Dans une bonne partie des pays en voie de développement, de grandes entreprises et certaines institutions comme la Banque mondiale exercent des pressions sur les gouvernements et les cultivateurs pour qu’ils privilégient les cultures destinées à l’exportation plutôt qu’à la consommation locale, en appliquant généralement des méthodes agricoles intensives ayant pour résultat d’endommager l’environnement local. Le déclin de la qualité du sol, le coût croissant des pesticides et fertilisants chimiques et la mainmise progressive des sociétés géantes sur le marché des aliments pénalisent doublement les petits producteurs d’aliments des pays pauvres, car ceux-ci doivent désormais composer avec des revenus à la baisse et des prix alimentaires imprévisibles.

La conférence climatique des Nations Unies à Durban en Afrique du Sud (COP 17) offre aux gouvernements la possibilité d’aller de l’avant; il s’agit d’une occasion dont le besoin se fait sentir avec urgence. Le 3 décembre, l’attention des conférenciers se portera sur le rôle de l’agriculture dans la croissance des émissions de gaz à effet de serre; il est urgent d’aider les producteurs agricoles du monde entier à s’adapter aux conséquences des changements climatiques, et les participants devront aussi se pencher sur cette question.

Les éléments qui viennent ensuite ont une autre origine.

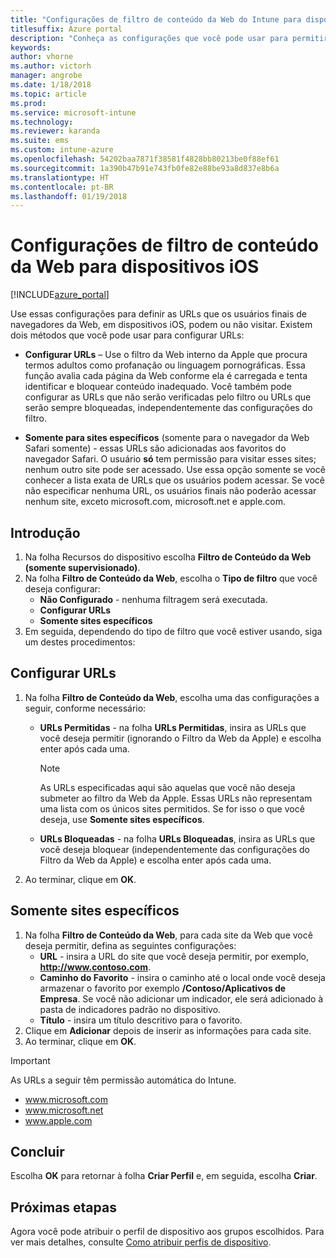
 ```yaml
---
title: "Configurações de filtro de conteúdo da Web do Intune para dispositivos iOS"
titlesuffix: Azure portal
description: "Conheça as configurações que você pode usar para permitir e bloquear o acesso a sites em dispositivos iOS."
keywords: 
author: vhorne
ms.author: victorh
manager: angrobe
ms.date: 1/18/2018
ms.topic: article
ms.prod: 
ms.service: microsoft-intune
ms.technology: 
ms.reviewer: karanda
ms.suite: ems
ms.custom: intune-azure
ms.openlocfilehash: 54202baa7871f38581f4828bb80213be0f88ef61
ms.sourcegitcommit: 1a390b47b91e743fb0fe82e88be93a8d837e8b6a
ms.translationtype: HT
ms.contentlocale: pt-BR
ms.lasthandoff: 01/19/2018
---
```

# <a name="web-content-filter-settings-for-ios-devices"></a>Configurações de filtro de conteúdo da Web para dispositivos iOS

[!INCLUDE[azure_portal](./includes/azure_portal.md)]

Use essas configurações para definir as URLs que os usuários finais de navegadores da Web, em dispositivos iOS, podem ou não visitar. Existem dois métodos que você pode usar para configurar URLs:

- **Configurar URLs** – Use o filtro da Web interno da Apple que procura termos adultos como profanação ou linguagem pornográficas. Essa função avalia cada página da Web conforme ela é carregada e tenta identificar e bloquear conteúdo inadequado. Você também pode configurar as URLs que não serão verificadas pelo filtro ou URLs que serão sempre bloqueadas, independentemente das configurações do filtro.

- **Somente para sites específicos** (somente para o navegador da Web Safari somente) - essas URLs são adicionadas aos favoritos do navegador Safari. O usuário **só** tem permissão para visitar esses sites; nenhum outro site pode ser acessado. Use essa opção somente se você conhecer a lista exata de URLs que os usuários podem acessar.
Se você não especificar nenhuma URL, os usuários finais não poderão acessar nenhum site, exceto microsoft.com, microsoft.net e apple.com.



## <a name="get-started"></a>Introdução

1. Na folha Recursos do dispositivo escolha **Filtro de Conteúdo da Web (somente supervisionado)**.
2. Na folha **Filtro de Conteúdo da Web**, escolha o **Tipo de filtro** que você deseja configurar:
    - **Não Configurado** - nenhuma filtragem será executada.
    - **Configurar URLs**
    - **Somente sites específicos**
3. Em seguida, dependendo do tipo de filtro que você estiver usando, siga um destes procedimentos:


## <a name="configure-urls"></a>Configurar URLs

1. Na folha **Filtro de Conteúdo da Web**, escolha uma das configurações a seguir, conforme necessário:
   - **URLs Permitidas** - na folha **URLs Permitidas**, insira as URLs que você deseja permitir (ignorando o Filtro da Web da Apple) e escolha enter após cada uma.
     > [!NOTE]
     > As URLs especificadas aqui são aquelas que você não deseja submeter ao filtro da Web da Apple. Essas URLs não representam uma lista com os únicos sites permitidos. Se for isso o que você deseja, use **Somente sites específicos**.

   - **URLs Bloqueadas** - na folha **URLs Bloqueadas**, insira as URLs que você deseja bloquear (independentemente das configurações do Filtro da Web da Apple) e escolha enter após cada uma.
2. Ao terminar, clique em **OK**.


## <a name="specific-websites-only"></a>Somente sites específicos

1. Na folha **Filtro de Conteúdo da Web**, para cada site da Web que você deseja permitir, defina as seguintes configurações:
    - **URL** - insira a URL do site que você deseja permitir, por exemplo, **http://www.contoso.com**.
    - **Caminho do Favorito** - insira o caminho até o local onde você deseja armazenar o favorito por exemplo **/Contoso/Aplicativos de Empresa**. Se você não adicionar um indicador, ele será adicionado à pasta de indicadores padrão no dispositivo.
    - **Título** - insira um título descritivo para o favorito.
2. Clique em **Adicionar** depois de inserir as informações para cada site.
3. Ao terminar, clique em **OK**.

>[!IMPORTANT] 
> As URLs a seguir têm permissão automática do Intune.
> - www.microsoft.com
> - www.microsoft.net
> - www.apple.com

## <a name="finish-up"></a>Concluir

Escolha **OK** para retornar à folha **Criar Perfil** e, em seguida, escolha **Criar**.

## <a name="next-steps"></a>Próximas etapas

Agora você pode atribuir o perfil de dispositivo aos grupos escolhidos. Para ver mais detalhes, consulte [Como atribuir perfis de dispositivo](device-profile-assign.md).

Il est clair que la conférence onusienne devra aussi concentrer son attention sur la manière dont on devra produire les aliments.

Les preuves scientifiques et les indications obtenues sur le terrain sont incontournables, elles montrent que les fermes où l’on utilise des engrais et des méthodes écologiques et des cultures diversifiées permettent de réduire les émissions de gaz à effet de serre et de produire plus d’aliments. Ces méthodes agricoles écologiques réduisent la dépendance envers le pétrole, favorisent la bonne santé des sols et des systèmes aquatiques, et diminuent les dépenses des entreprises agricoles familiales et en leur fournissant plus d’aliments.

C’est l’évidence même. Mais de puissants intérêts corporatifs qui profitent du régime actuel déploient beaucoup d’efforts pour empêcher la mobilisation nécessaire à la transition d’une agriculture intensive vers une agriculture biologique. Ils s’opposent aux réformes qu’il faut entreprendre en matière de subventions publiques, de régimes fiscaux, et de recherches agronomiques pour assurer cette transition. Greenpeace met les bouchées doubles à Durban, et elle continuera à le faire après la conférence pour que les gouvernements commencent à entendre la voix du bon sens, pour le bien des populations et de la planète.